Good taste costs no more

Knight-Ridder Digital’s web sites are ugly, indistinguishable, slow, and confusing. And they make money. Ergo, they don’t need fixing.
That’s the baffling message of a story in Business 2.0. It’s interesting that this story comes out the same week a worldwide study that shows consumers associate clarity and ease of navigation with credibility and other research that shows that advertising clutter lowers response. KRD’s pages are cluttered with noisy house ads.
Business 2.0 misses some important points in their own facts.
First, KRD’s revenue numbers look unreliable: “At the Fort Worth paper, customers are offered a two-day newspaper/30-day online combo called the FlexAd for about $150 less than the newspaper ad alone. ” A lot of the revenue is apparently an allocation of print revenue.
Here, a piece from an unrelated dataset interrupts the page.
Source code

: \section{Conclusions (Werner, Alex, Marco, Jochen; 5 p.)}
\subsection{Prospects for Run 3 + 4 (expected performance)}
Second, the model looks insupportable: “anyone placing a $230, 10-line Sunday classified ad in the San Jose paper gets a seven-day Web ad for $50 more.” KRD seems to be pricing their Web advertising relative to print and not to online competitors. How does this price compare to Craig’s List or eBay?
Third, whatever success KR Digital enjoys is apparently the result of reducing fixed costs, which is a key online strategy. But to quote Richard Gump, good taste costs no more. You can’t defend bad design on the basis of cost savings.
Business 2.0 fails to answer the most important question. How much better would KR Digital be performing if its content management system worked better, its sites were easier to navigate and less ugly, and local editors and publishers had some control?